It gives a grimace that could possibly be construed as a grin.  “I am pleased to see that you have survived. When my spies learned that you were to be killed, we rushed to do what we could.” His webbed fingers come up and tug on the corner of his lipless mouth, leaving a faint trace of slime on the cold skin. For an instant the kuo-toa looks just like a hooked fish, but the image vanishes as he gestures at the stream coming from the tunnel. “There was not much water, we saw, so we removed the false King’s guards. We will need to return them to the Sea Mother and sink back to Glubyal before Blel-plibbit realizes our success.” 

He turns to wave a hand at his minions, and the other kuo-toa begin to toss their dead enemies into the bottomless chasm by their feet.  The leader bobbles his rounded head in satisfaction.

“Wait a moment,” says Malachite. “Why did you want to help us?”

The kuo-toa turns and silently studies him with unblinking eyes. “Because the false King wished you dead. I do not know why, but if he would empty the reservoir to kill to cleanly and quickly, with no fuss, then you are someone who must be of help to me. He fears me, and would deny me any weapon. So I am fishing; I am hoping that you will be worth the trouble of the catch.  If you are salesmen, then I have made a mistake.”

“And you are?”

He bobbles his head again.  “I am Monitor Thoobel. I am humble in the eyes of the Sea Mother, but I have floated to lead all those who can truly see the corruption of the King. He is supposed to be the mate of the Sea Mother, the fertilizer of our people, the tide that carries our souls!” Thoobel’s fervent voice is tinged with obsession. “Instead he dallies with ghouls and mind flayers, and makes trades with those who would hurt our folk. The blessing of the Sea Mother has left him, if only he could see it, and it is time he passed the Crown of Tides to one who truly deserves it.” Thoobel’s sunken chest puffs with pride. “Perhaps that will be me. More than a third of our people follow me. They give their lives for what I believe in and would die for the cause… just as I would die for the cause.” He studies the group as if expecting them to volunteer for Dying Duty, but no one does, so Thoobel turns to go.

“Come. We will smuggle you into the city.”  Everyone exchanges worried glances, shrugs, and begins to follow him.  

“Oh goody,” mumbles Nolin. “Ghouls AND mind flayers.”

Malachite pauses, eyeing the path in front of him.
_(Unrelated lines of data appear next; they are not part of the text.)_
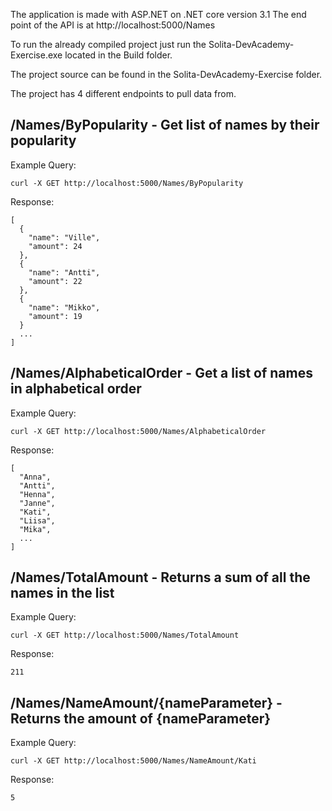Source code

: The application is made with ASP.NET on .NET core version 3.1
The end point of the API is at http://localhost:5000/Names

To run the already compiled project just run the Solita-DevAcademy-Exercise.exe located in the Build folder.

The project source can be found in the Solita-DevAcademy-Exercise folder.

The project has 4 different endpoints to pull data from.

 ## /Names/ByPopularity - Get list of names by their popularity

Example Query:
```
curl -X GET http://localhost:5000/Names/ByPopularity
```
Response: 
```
[
  {
    "name": "Ville",
    "amount": 24
  },
  {
    "name": "Antti",
    "amount": 22
  },
  {
    "name": "Mikko",
    "amount": 19
  }
  ...
]
 ```
 
 ## /Names/AlphabeticalOrder - Get a list of names in alphabetical order

Example Query:
```
curl -X GET http://localhost:5000/Names/AlphabeticalOrder
```
Response: 
```
[
  "Anna",
  "Antti",
  "Henna",
  "Janne",
  "Kati",
  "Liisa",
  "Mika",
  ...
]
```

 ## /Names/TotalAmount - Returns a sum of all the names in the list

Example Query:
```
curl -X GET http://localhost:5000/Names/TotalAmount
```
Response: 
```
211
```
 ## /Names/NameAmount/{nameParameter} - Returns the amount of {nameParameter}

Example Query:
```
curl -X GET http://localhost:5000/Names/NameAmount/Kati
```
Response: 
```
5
```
“Do we have to cross that bridge?”

The kuo-toa turns impatiently, and waves its fins. “Yes.”

“I can’t.”

Mara turns to him. “I didn’t know you were afraid of heights.”

Malachite looks exasperated. “I’m not. That bridge is about two feet wide, though, and I’ll never make it across in my armor. I just can’t balance well enough.” People begin to grin, and Malachite frowns. “Look, we’ve had this discussion before. The armor isn’t made for balance. I can’t make it over that bridge without falling.”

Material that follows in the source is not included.